Como hemos podido apreciar, Huxley distingue entre hipótesis adecuadas e inadecuadas. Entre las inadecuadas se encuentran los totalitarismos y autoritarismos, los cuales asocia con los existencialismos nihilistas. Planteado de esta manera, parece fácil la buena elección, pero la realidad histórica nos evidencia que la preferencia es, casi siempre, la mala elección.

“Pero a lo largo de la historia de la que tenemos constancia, la inmensa mayoría de los hombres y las mujeres han preferido el riesgo —no, la posible certeza— de tales desastres, antes que afrontar el fatigoso esfuerzo integral de buscar primero el reino de Dios. A la larga, obtenemos exactamente lo que habíamos pedido” (p. 19).

La hipótesis adecuada es la que nos conduce a una suerte de misticismo evolutivo, el cual se pronuncia por una divinidad eterna y amorosa. Mientras que la superstición parte del miedo y la carencia.

“A la inversa, las formas menos verdaderas de la creencia religiosa son aquellas que enfatizan la eternidad de Dios en vez de su presencia eterna en un Ahora no temporal; las menos buenas de las prácticas religiosas son aquellas que subrayan la importancia de las oraciones rogatorias dirigidas a un Dios temporal, en nombre de una serie de ventajas sociales en asuntos puramente temporales y que, en general, sustituyen la preocupación por el futuro por la ocupación mística en la presencia intemporal de la Realidad eterna” (p. 50).

La hipocresía del fundamentalismo

Estas ideas de Huxley resuenan positivamente con Spinoza, quien fue un defensor de la libertad de pensamiento. En el Tratado teológico político, Spinoza afirma que la imaginación, la cual no es inferior a la razón desde el punto de vista cognitivo, cumple con la función esencial de la religión: la obediencia a Dios, es decir, la piedad (XIII, 23).
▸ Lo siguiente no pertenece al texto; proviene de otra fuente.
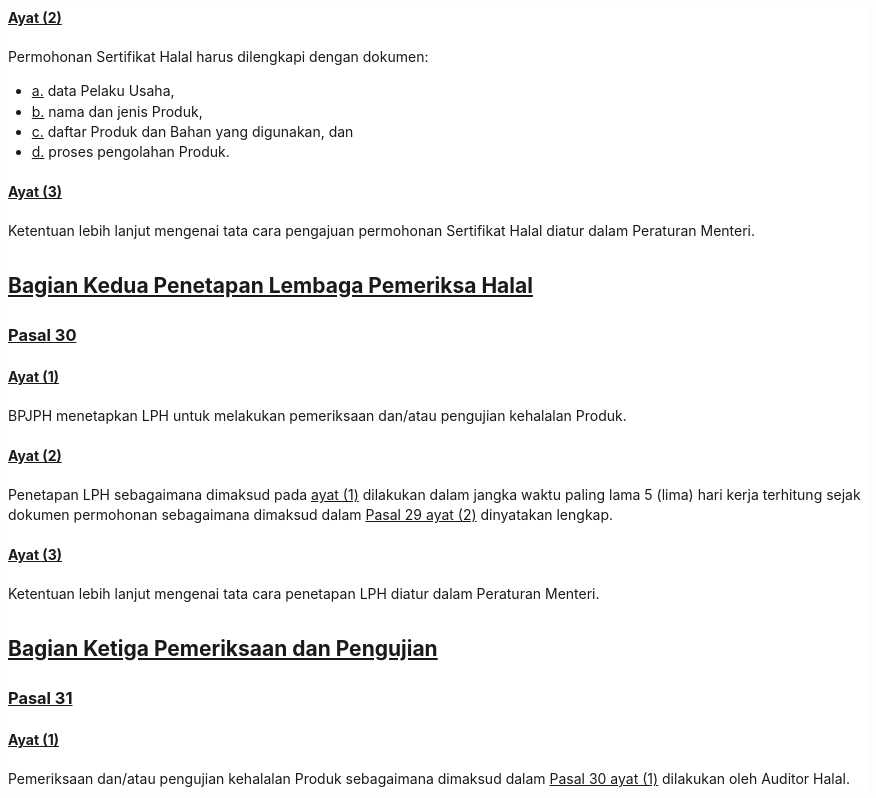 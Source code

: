 #### [Ayat (2)](http://example.org/legal/peraturan/uu/2014/33/pasal/0029/versi/20141017/ayat/0002)
Permohonan Sertifikat Halal harus dilengkapi dengan dokumen:
* [a.](http://example.org/legal/peraturan/uu/2014/33/pasal/0029/versi/20141017/ayat/0002/huruf/a) data Pelaku Usaha,
* [b.](http://example.org/legal/peraturan/uu/2014/33/pasal/0029/versi/20141017/ayat/0002/huruf/b) nama dan jenis Produk,
* [c.](http://example.org/legal/peraturan/uu/2014/33/pasal/0029/versi/20141017/ayat/0002/huruf/c) daftar Produk dan Bahan yang digunakan, dan
* [d.](http://example.org/legal/peraturan/uu/2014/33/pasal/0029/versi/20141017/ayat/0002/huruf/d) proses pengolahan Produk.

#### [Ayat (3)](http://example.org/legal/peraturan/uu/2014/33/pasal/0029/versi/20141017/ayat/0003)
Ketentuan lebih lanjut mengenai tata cara pengajuan permohonan Sertifikat Halal diatur dalam Peraturan Menteri.



## [Bagian Kedua Penetapan Lembaga Pemeriksa Halal](http://example.org/legal/peraturan/uu/2014/33/bab/0005/bagian/0002)

### [Pasal 30](http://example.org/legal/peraturan/uu/2014/33/pasal/0030)

#### [Ayat (1)](http://example.org/legal/peraturan/uu/2014/33/pasal/0030/versi/20141017/ayat/0001)
BPJPH menetapkan LPH untuk melakukan pemeriksaan dan/atau pengujian kehalalan Produk.

#### [Ayat (2)](http://example.org/legal/peraturan/uu/2014/33/pasal/0030/versi/20141017/ayat/0002)
Penetapan LPH sebagaimana dimaksud pada [ayat (1)](http://example.org/legal/peraturan/uu/2014/33/pasal/0030/versi/20141017/ayat/0001) dilakukan dalam jangka waktu paling lama 5 (lima) hari kerja terhitung sejak dokumen permohonan sebagaimana dimaksud dalam [Pasal 29 ayat (2)](http://example.org/legal/peraturan/uu/2014/33/pasal/0030/versi/20141017/ayat/0002) dinyatakan lengkap.

#### [Ayat (3)](http://example.org/legal/peraturan/uu/2014/33/pasal/0030/versi/20141017/ayat/0003)
Ketentuan lebih lanjut mengenai tata cara penetapan LPH diatur dalam Peraturan Menteri.



## [Bagian Ketiga Pemeriksaan dan Pengujian](http://example.org/legal/peraturan/uu/2014/33/bab/0005/bagian/0003)

### [Pasal 31](http://example.org/legal/peraturan/uu/2014/33/pasal/0031)

#### [Ayat (1)](http://example.org/legal/peraturan/uu/2014/33/pasal/0031/versi/20141017/ayat/0001)
Pemeriksaan dan/atau pengujian kehalalan Produk sebagaimana dimaksud dalam [Pasal 30 ayat (1)](http://example.org/legal/peraturan/uu/2014/33/pasal/0031/versi/20141017/ayat/0001) dilakukan oleh Auditor Halal.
A partir de ese concepto, Spinoza infiere conclusiones contra el fundamentalismo. Nos aclara (XIV, 16) que un ortodoxo con malas obras es infiel, mientras que un heterodoxo con buenas obras es un fiel. En consecuencia, el ortodoxo que persigue a un fiel se convierte en un Anticristo (XIV, 19).

Según este acercamiento, podemos describir al fundamentalismo como la tendencia a la lectura literal de los textos sagrados, basada en el miedo y la ira. Por eso, niega la verdadera piedad, la cual consiste en amor a los semejantes. A pesar de su respeto externo a la religión positiva, su tentación supersticiosa es la de sacrificar a los semejantes al culto de un dios cruel. Basta recordar a los inquisidores que condenaron a la hoguera a Juana de Arco.

En conclusión, el fundamentalismo es retrógrado. Busca liberar, de nuevo, las divinidades de la venganza para que arrasen con la civilización democrática. Elevemos una plegaria a Atenea para que domestique, de nuevo, a las Erinias.